New Report Calls for Elimination of ‘Prison-Based Gerrymandering’

The explosion of the prison population in recent decades is enabling towns where the prisons are located to unjustly increase their political power by counting inmates as legal residents, according to “Captive Constituents,” a new report by the NAACP Legal Defense and Educational Fund (LDF).

In the state of New York, for example, 43,000 prisoners, or two-thirds of the state penitentiary system, come from New York City. Of that number, about 91 percent are incarcerated in rural and less populated areas of the state and were counted as residents there as opposed to their pre-arrest address. Without the prison population, seven of the state Senate districts from the 2000 redistricting cycle would fall short of the minimum number of people needed to properly constitute a district.


“This practice is known as ‘prison-based gerrymandering,’ and it distorts our democratic process by artificially inflating the population count – and thus, the political influence – of the districts where prisons and jails are located,” says LDF Director-Counsel John Payton.  “Everyone should care about this anti-democratic phenomenon because it distorts our political system.”
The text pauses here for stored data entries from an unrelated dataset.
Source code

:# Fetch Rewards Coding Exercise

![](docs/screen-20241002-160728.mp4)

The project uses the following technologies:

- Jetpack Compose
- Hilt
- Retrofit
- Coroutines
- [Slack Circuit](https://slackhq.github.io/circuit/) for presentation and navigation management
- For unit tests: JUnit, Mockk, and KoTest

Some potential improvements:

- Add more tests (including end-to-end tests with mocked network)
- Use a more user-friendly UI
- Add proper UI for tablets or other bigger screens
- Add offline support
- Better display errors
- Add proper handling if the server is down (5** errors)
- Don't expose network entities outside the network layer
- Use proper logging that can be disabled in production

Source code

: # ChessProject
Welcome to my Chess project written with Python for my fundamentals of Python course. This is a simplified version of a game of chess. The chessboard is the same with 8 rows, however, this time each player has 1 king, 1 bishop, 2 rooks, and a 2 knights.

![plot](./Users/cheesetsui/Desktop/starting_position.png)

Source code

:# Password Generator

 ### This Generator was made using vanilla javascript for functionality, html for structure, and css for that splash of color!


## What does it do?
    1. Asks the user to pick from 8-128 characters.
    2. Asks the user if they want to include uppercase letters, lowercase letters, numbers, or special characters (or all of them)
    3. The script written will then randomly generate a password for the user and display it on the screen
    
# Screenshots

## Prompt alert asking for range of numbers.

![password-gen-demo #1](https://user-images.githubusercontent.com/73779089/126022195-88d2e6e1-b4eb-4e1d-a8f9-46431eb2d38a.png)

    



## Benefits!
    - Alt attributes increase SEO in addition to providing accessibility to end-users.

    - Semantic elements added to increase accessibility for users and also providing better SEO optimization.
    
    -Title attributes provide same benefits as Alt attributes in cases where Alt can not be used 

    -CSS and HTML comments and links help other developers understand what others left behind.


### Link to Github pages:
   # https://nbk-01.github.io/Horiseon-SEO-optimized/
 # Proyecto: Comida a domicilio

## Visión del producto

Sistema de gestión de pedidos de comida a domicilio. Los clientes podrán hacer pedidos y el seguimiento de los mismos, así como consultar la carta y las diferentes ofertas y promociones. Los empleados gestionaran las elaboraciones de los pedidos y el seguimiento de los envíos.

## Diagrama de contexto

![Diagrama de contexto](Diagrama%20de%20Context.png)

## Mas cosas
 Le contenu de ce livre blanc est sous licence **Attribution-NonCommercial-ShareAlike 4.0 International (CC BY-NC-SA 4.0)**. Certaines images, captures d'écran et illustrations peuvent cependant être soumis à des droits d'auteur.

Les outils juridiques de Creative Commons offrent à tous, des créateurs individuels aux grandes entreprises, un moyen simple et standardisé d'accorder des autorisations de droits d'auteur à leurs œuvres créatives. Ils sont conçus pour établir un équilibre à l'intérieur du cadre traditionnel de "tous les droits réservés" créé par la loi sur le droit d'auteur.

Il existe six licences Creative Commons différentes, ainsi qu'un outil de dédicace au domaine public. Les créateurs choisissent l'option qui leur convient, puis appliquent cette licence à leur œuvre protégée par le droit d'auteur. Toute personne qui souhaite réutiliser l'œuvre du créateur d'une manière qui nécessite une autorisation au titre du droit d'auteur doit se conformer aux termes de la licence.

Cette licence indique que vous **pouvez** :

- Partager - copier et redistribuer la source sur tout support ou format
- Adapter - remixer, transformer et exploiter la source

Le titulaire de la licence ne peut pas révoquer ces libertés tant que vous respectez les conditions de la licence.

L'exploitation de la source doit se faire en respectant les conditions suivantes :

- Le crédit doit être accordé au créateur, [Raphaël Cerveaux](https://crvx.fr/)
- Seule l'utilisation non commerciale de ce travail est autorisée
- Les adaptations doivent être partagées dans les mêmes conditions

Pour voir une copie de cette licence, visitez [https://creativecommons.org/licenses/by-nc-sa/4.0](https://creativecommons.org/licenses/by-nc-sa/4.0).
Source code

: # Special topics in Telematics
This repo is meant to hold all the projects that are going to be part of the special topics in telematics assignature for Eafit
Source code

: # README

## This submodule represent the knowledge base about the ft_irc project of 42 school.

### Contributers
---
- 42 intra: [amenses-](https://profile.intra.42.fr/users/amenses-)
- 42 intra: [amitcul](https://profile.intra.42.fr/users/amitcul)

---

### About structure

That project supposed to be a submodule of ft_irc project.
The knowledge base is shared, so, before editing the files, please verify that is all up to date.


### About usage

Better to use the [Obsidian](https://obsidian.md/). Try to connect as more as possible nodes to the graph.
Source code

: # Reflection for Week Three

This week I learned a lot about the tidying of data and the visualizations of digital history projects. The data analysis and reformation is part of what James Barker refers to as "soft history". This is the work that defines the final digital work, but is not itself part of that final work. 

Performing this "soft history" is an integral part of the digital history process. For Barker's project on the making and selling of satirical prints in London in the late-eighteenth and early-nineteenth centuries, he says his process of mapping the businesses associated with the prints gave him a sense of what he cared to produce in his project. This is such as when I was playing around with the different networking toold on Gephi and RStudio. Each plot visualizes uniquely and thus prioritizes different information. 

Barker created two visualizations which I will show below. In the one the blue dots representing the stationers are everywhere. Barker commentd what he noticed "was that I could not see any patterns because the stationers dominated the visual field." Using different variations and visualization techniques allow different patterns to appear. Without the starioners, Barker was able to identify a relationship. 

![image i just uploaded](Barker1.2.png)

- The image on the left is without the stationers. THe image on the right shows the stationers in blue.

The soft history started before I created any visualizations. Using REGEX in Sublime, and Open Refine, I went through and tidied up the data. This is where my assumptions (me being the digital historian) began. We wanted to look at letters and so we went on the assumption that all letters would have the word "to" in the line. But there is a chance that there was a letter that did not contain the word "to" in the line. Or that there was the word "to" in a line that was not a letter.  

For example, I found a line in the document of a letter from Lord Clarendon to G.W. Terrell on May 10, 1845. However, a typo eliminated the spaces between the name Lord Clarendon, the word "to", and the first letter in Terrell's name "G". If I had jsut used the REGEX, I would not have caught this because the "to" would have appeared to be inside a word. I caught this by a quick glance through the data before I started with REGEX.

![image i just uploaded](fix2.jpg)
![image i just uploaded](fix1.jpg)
LDF notes that with African Americans representing 41.3 percent of the federal and state prison population, the practice of towns counting inmates echoes the infamous compromise that counted black slaves as three-fifths of a person in apportioning districts while denying them the right to vote.  The compromise was later repudiated with the ratification of the14th Amendment in the wake of the Civil War.  


“Prison-based gerrymandering,” the report says, also violates the Constitutional “one person, one vote” requirement that legislative districts have to be roughly equal in size to ensure voters have an equitable share of power.


The report recommends that in the future the Census Bureau counts prisoners as members of their home communities or at their pre-arrest address rather than their current place of incarceration.  In the meantime, LDF advocates for states and localities to take advantage of forthcoming data to be published on group quarters counts, including correctional facilities, for each Census block in the nation, which will be available prior to next round of redistricting.